(Requirement): Your task is to return all of the records exactly, minus any images.

(Data supplied):
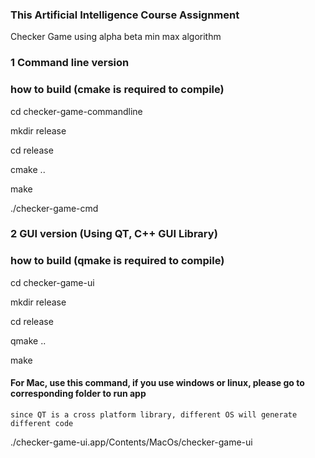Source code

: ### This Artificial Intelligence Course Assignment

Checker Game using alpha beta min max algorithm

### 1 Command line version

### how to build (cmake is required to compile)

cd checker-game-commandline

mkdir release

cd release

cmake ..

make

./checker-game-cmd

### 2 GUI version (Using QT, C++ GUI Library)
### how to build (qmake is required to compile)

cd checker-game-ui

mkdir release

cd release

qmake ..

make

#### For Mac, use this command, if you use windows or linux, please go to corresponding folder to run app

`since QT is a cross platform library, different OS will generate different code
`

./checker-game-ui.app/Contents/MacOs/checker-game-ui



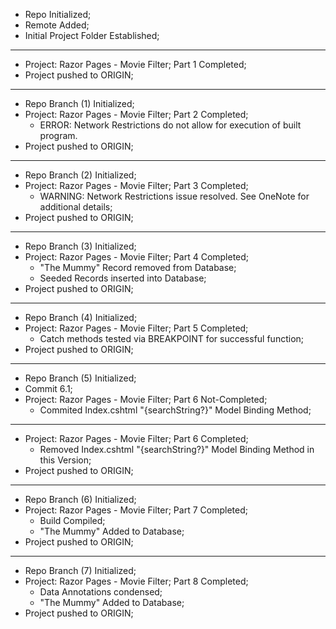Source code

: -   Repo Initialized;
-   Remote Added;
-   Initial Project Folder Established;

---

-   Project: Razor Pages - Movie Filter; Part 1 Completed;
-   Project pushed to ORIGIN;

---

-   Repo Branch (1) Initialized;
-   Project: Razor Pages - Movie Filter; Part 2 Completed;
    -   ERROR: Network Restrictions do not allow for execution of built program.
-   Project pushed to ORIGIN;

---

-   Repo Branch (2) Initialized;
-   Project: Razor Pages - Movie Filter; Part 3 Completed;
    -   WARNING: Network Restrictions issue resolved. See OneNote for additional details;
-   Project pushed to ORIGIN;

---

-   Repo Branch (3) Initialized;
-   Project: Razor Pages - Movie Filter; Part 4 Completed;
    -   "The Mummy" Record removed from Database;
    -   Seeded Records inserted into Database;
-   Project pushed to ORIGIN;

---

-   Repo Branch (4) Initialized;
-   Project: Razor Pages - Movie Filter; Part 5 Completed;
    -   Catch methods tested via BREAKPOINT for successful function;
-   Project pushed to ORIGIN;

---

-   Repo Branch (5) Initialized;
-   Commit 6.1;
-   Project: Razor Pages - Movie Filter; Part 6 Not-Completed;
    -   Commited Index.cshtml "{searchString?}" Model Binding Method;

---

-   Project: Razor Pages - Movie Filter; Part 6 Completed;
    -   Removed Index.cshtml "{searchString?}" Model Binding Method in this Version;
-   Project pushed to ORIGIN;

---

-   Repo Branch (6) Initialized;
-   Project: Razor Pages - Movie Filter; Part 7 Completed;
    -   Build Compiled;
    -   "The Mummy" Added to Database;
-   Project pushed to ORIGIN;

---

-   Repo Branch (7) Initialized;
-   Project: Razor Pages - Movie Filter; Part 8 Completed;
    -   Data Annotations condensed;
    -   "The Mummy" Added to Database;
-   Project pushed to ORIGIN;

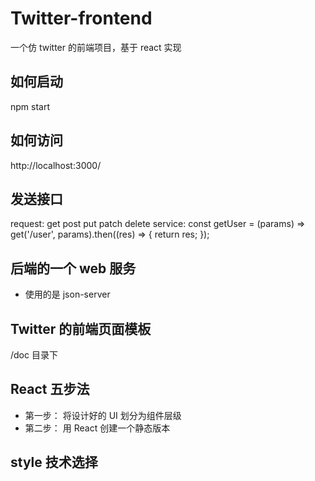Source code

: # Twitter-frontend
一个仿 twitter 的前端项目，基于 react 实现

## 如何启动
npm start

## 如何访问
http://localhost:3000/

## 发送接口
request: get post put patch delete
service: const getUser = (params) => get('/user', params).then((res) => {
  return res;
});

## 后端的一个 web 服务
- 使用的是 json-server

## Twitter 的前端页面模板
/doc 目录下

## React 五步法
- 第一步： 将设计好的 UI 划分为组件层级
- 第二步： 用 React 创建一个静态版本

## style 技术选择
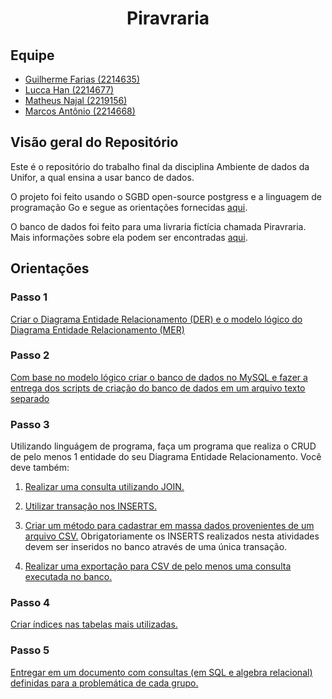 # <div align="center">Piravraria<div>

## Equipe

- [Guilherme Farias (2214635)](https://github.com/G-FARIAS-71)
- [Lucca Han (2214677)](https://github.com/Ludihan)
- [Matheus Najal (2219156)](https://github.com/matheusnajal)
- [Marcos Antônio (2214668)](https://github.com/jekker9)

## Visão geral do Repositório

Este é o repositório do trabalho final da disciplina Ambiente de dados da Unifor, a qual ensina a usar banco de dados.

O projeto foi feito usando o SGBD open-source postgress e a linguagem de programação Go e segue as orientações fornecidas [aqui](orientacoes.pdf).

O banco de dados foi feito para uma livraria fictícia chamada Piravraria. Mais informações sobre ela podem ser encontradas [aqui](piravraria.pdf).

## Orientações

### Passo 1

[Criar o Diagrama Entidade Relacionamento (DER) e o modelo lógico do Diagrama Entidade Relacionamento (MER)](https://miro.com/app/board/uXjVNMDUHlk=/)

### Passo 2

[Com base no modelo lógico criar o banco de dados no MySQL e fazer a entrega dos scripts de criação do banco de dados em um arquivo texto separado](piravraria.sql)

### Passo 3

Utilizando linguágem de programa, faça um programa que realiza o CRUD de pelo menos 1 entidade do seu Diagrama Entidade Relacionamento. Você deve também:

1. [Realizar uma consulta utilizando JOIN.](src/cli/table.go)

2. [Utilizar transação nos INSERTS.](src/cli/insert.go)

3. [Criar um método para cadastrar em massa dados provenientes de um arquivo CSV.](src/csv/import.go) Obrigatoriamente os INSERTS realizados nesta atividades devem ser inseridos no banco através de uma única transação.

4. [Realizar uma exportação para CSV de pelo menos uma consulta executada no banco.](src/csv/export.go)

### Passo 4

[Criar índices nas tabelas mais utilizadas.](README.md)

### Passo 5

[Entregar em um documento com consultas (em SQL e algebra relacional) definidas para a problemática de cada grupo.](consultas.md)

(Response for this exercise):
Source code

: ### This Artificial Intelligence Course Assignment

Checker Game using alpha beta min max algorithm

### 1 Command line version

### how to build (cmake is required to compile)

cd checker-game-commandline

mkdir release

cd release

cmake ..

make

./checker-game-cmd

### 2 GUI version (Using QT, C++ GUI Library)
### how to build (qmake is required to compile)

cd checker-game-ui

mkdir release

cd release

qmake ..

make

#### For Mac, use this command, if you use windows or linux, please go to corresponding folder to run app

`since QT is a cross platform library, different OS will generate different code
`

./checker-game-ui.app/Contents/MacOs/checker-game-ui



Source code

: -   Repo Initialized;
-   Remote Added;
-   Initial Project Folder Established;

---

-   Project: Razor Pages - Movie Filter; Part 1 Completed;
-   Project pushed to ORIGIN;

---

-   Repo Branch (1) Initialized;
-   Project: Razor Pages - Movie Filter; Part 2 Completed;
    -   ERROR: Network Restrictions do not allow for execution of built program.
-   Project pushed to ORIGIN;

---

-   Repo Branch (2) Initialized;
-   Project: Razor Pages - Movie Filter; Part 3 Completed;
    -   WARNING: Network Restrictions issue resolved. See OneNote for additional details;
-   Project pushed to ORIGIN;

---

-   Repo Branch (3) Initialized;
-   Project: Razor Pages - Movie Filter; Part 4 Completed;
    -   "The Mummy" Record removed from Database;
    -   Seeded Records inserted into Database;
-   Project pushed to ORIGIN;

---

-   Repo Branch (4) Initialized;
-   Project: Razor Pages - Movie Filter; Part 5 Completed;
    -   Catch methods tested via BREAKPOINT for successful function;
-   Project pushed to ORIGIN;

---

-   Repo Branch (5) Initialized;
-   Commit 6.1;
-   Project: Razor Pages - Movie Filter; Part 6 Not-Completed;
    -   Commited Index.cshtml "{searchString?}" Model Binding Method;

---

-   Project: Razor Pages - Movie Filter; Part 6 Completed;
    -   Removed Index.cshtml "{searchString?}" Model Binding Method in this Version;
-   Project pushed to ORIGIN;

---

-   Repo Branch (6) Initialized;
-   Project: Razor Pages - Movie Filter; Part 7 Completed;
    -   Build Compiled;
    -   "The Mummy" Added to Database;
-   Project pushed to ORIGIN;

---

-   Repo Branch (7) Initialized;
-   Project: Razor Pages - Movie Filter; Part 8 Completed;
    -   Data Annotations condensed;
    -   "The Mummy" Added to Database;
-   Project pushed to ORIGIN;

Source code

: # Twitter-frontend
一个仿 twitter 的前端项目，基于 react 实现

## 如何启动
npm start

## 如何访问
http://localhost:3000/

## 发送接口
request: get post put patch delete
service: const getUser = (params) => get('/user', params).then((res) => {
  return res;
});

## 后端的一个 web 服务
- 使用的是 json-server

## Twitter 的前端页面模板
/doc 目录下

## React 五步法
- 第一步： 将设计好的 UI 划分为组件层级
- 第二步： 用 React 创建一个静态版本

## style 技术选择
 # <div align="center">Piravraria<div>

## Equipe

- [Guilherme Farias (2214635)](https://github.com/G-FARIAS-71)
- [Lucca Han (2214677)](https://github.com/Ludihan)
- [Matheus Najal (2219156)](https://github.com/matheusnajal)
- [Marcos Antônio (2214668)](https://github.com/jekker9)

## Visão geral do Repositório

Este é o repositório do trabalho final da disciplina Ambiente de dados da Unifor, a qual ensina a usar banco de dados.

O projeto foi feito usando o SGBD open-source postgress e a linguagem de programação Go e segue as orientações fornecidas [aqui](orientacoes.pdf).

O banco de dados foi feito para uma livraria fictícia chamada Piravraria. Mais informações sobre ela podem ser encontradas [aqui](piravraria.pdf).

## Orientações

### Passo 1

[Criar o Diagrama Entidade Relacionamento (DER) e o modelo lógico do Diagrama Entidade Relacionamento (MER)](https://miro.com/app/board/uXjVNMDUHlk=/)

### Passo 2

[Com base no modelo lógico criar o banco de dados no MySQL e fazer a entrega dos scripts de criação do banco de dados em um arquivo texto separado](piravraria.sql)

### Passo 3

Utilizando linguágem de programa, faça um programa que realiza o CRUD de pelo menos 1 entidade do seu Diagrama Entidade Relacionamento. Você deve também:

1. [Realizar uma consulta utilizando JOIN.](src/cli/table.go)

2. [Utilizar transação nos INSERTS.](src/cli/insert.go)

3. [Criar um método para cadastrar em massa dados provenientes de um arquivo CSV.](src/csv/import.go) Obrigatoriamente os INSERTS realizados nesta atividades devem ser inseridos no banco através de uma única transação.

4. [Realizar uma exportação para CSV de pelo menos uma consulta executada no banco.](src/csv/export.go)

### Passo 4

[Criar índices nas tabelas mais utilizadas.](README.md)

### Passo 5

[Entregar em um documento com consultas (em SQL e algebra relacional) definidas para a problemática de cada grupo.](consultas.md)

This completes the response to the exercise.